The Three-Way Squeeze

The national trend toward overtime pay has forced dairy producers into a squeeze play, leaving them with three difficult paths:

  1. Absorb the Cost: Producers can pay the overtime, but with dairy margins already razor-thin and milk prices volatile, this often eats directly into the capital needed for farm maintenance and debt service.
  2. Split Shifts: Farmers can attempt to hire more part-time staff to keep everyone under the overtime threshold. However, in an era of historic rural labor shortages, finding double the number of qualified milkers is often an impossibility.
  3. Automate: This is the path of robotic milking. While the capital investment is massive, especially for larger scale operations — many producers see it as the only way to decouple their business from the rising cost and decreasing availability of manual labor.

A Struggle for the Future of Farmland

The labor crisis is happening against a backdrop of shrinking agricultural resources. Colorado, for example, is losing farmland at a staggering rate.
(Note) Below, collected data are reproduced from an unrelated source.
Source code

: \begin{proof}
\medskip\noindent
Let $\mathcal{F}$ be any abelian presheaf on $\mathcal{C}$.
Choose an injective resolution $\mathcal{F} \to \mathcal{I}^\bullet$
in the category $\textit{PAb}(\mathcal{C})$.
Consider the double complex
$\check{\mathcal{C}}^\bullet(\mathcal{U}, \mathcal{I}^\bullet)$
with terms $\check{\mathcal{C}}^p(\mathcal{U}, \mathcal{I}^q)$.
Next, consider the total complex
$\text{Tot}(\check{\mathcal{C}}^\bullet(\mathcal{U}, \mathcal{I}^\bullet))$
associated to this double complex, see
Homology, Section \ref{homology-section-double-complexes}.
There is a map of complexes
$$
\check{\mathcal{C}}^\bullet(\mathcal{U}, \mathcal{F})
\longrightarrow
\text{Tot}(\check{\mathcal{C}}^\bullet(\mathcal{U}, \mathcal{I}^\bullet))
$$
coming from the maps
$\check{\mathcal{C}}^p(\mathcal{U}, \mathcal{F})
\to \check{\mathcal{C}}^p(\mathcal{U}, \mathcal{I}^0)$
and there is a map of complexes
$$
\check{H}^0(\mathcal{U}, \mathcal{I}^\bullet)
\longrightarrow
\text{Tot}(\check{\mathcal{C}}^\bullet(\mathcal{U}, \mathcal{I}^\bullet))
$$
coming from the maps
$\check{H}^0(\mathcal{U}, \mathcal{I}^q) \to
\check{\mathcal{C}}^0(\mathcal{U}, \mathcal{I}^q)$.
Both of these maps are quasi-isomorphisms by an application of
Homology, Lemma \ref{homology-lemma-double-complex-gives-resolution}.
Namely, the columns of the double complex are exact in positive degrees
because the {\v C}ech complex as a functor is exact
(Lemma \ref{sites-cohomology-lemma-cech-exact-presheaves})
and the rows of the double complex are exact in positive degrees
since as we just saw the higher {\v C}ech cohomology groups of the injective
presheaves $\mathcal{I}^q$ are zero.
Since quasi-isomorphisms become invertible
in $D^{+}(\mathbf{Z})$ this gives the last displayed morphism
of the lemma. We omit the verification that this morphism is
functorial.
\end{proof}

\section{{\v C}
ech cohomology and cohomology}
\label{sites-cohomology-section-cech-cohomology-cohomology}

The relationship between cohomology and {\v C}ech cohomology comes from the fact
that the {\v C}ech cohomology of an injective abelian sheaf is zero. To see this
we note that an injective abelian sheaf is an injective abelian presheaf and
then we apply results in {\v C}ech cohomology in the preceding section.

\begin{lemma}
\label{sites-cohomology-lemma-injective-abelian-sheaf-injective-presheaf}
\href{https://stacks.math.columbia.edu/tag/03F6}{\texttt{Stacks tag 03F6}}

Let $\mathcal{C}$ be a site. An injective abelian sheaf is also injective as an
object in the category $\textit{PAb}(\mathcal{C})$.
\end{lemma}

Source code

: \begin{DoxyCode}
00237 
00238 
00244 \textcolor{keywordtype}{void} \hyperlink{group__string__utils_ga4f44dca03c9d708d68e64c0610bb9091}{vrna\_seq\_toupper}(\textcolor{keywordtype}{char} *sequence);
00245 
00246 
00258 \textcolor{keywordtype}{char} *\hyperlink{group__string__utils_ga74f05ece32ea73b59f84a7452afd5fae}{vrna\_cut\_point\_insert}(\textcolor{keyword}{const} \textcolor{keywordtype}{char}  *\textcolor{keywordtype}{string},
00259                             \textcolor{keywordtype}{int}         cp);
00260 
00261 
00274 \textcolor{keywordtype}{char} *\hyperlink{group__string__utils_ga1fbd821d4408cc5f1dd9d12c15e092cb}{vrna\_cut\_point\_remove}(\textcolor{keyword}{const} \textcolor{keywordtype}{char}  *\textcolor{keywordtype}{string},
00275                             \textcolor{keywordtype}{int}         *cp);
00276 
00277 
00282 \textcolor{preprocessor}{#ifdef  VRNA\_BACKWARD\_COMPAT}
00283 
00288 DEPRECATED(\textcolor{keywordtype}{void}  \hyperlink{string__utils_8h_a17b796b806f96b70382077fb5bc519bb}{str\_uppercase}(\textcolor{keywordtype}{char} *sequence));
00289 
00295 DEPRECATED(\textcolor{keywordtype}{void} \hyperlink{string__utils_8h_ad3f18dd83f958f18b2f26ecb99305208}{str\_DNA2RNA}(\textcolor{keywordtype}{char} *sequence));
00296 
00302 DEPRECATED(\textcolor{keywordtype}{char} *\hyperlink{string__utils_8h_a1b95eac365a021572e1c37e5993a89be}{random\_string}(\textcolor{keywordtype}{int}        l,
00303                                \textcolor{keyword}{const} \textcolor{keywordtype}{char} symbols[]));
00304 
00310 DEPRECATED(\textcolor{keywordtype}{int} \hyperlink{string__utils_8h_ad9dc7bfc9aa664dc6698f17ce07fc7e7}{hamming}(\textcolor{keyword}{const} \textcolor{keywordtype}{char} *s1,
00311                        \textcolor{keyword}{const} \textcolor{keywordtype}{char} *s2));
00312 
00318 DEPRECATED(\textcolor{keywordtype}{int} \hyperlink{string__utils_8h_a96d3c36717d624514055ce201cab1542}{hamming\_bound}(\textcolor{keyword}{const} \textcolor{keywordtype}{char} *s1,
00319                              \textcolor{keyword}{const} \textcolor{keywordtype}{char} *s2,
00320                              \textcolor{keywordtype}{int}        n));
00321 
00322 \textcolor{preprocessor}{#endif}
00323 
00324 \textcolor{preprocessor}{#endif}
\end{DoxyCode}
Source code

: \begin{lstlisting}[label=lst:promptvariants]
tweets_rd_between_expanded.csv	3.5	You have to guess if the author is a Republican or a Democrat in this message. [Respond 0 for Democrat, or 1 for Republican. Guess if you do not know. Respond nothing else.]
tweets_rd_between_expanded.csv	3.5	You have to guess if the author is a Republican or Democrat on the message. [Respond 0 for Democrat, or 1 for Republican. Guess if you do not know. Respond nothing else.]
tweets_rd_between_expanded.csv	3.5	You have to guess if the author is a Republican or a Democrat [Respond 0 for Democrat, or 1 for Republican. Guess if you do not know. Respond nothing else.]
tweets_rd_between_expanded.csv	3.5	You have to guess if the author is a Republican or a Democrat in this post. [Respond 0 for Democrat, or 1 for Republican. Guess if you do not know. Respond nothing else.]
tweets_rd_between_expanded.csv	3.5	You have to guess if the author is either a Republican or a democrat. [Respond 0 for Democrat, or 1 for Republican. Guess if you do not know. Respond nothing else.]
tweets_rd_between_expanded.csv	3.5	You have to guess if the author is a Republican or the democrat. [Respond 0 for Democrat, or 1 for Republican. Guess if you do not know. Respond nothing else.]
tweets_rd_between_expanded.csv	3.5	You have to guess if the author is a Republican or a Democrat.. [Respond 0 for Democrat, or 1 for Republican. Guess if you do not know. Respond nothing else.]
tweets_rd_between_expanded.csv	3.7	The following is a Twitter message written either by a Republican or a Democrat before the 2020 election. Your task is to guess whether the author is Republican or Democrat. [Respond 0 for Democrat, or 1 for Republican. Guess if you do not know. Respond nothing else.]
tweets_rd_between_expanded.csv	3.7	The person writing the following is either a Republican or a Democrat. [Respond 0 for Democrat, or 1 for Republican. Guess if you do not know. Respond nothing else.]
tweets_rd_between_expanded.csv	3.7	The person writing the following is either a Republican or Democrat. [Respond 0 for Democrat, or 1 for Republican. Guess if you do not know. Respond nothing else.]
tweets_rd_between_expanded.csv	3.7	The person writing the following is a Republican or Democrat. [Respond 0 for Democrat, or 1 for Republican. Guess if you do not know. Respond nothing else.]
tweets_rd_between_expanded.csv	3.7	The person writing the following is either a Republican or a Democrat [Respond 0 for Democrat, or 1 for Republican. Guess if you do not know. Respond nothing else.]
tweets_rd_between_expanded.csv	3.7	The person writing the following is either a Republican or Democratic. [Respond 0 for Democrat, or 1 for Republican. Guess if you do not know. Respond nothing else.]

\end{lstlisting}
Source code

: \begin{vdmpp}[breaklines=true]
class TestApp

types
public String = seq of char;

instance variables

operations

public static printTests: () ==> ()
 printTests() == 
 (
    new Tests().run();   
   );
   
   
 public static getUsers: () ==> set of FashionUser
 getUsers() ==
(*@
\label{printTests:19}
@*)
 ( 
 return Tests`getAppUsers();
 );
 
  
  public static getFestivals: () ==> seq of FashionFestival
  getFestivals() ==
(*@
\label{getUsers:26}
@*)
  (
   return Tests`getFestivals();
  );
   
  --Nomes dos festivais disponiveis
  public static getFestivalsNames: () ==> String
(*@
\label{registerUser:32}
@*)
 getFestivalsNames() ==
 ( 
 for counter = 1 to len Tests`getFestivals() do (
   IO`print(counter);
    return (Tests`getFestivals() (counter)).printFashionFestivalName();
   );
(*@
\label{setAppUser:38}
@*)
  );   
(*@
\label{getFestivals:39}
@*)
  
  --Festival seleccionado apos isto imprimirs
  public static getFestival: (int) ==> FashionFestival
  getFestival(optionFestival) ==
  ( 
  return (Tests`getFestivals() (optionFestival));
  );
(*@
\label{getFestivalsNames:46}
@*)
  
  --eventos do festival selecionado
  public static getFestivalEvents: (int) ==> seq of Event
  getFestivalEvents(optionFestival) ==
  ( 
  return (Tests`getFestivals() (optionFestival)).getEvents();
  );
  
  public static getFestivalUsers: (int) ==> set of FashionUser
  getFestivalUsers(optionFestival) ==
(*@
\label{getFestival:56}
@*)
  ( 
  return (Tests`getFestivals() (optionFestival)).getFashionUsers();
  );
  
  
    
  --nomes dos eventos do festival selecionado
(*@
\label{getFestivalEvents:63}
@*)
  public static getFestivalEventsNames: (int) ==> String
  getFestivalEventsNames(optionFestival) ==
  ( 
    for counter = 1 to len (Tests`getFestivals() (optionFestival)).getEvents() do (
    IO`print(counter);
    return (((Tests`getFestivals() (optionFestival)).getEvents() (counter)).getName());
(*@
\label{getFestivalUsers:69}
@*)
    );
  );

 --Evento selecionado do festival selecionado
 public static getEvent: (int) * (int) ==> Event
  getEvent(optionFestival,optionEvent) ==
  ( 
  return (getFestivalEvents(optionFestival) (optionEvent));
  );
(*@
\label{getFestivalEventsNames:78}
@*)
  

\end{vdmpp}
“Colorado is losing farmland faster than any state in the country. With roughly 1.6 million acres lost in just five years ... we must take steps to support our farmers and ranchers,” said Sen. Cleave Simpson, a sponsor of SB26-064.

Legislators like Simpson and Sen. Dylan Roberts (D-Frisco) are attempting to balance these new labor realities with support programs, such as the Agricultural Future Loan Program.

“Farmers and ranchers are the backbone of our state, and in a time of increasing uncertainty, they need our support now more than ever.”
Colorado Senator Dylan Roberts

The End of the Exception

As the dairy industry moves toward a labor model that mirrors manufacturing and industrial sectors, the farmer’s motto of working until the job is done is being tested by the reality of the punch clock. For producers like Medeiros and Sheehan, the goal remains the same: taking care of the land, the animals and the people. But as the legal landscape continues to shift, the cost of that care is higher than it has ever been.

The next decade will likely determine who survives this transition. As labor laws evolve, the U.S. dairy farm is being forced to evolve with them — whether through technology, new management styles or, in some cases, the difficult decision to exit the industry entirely.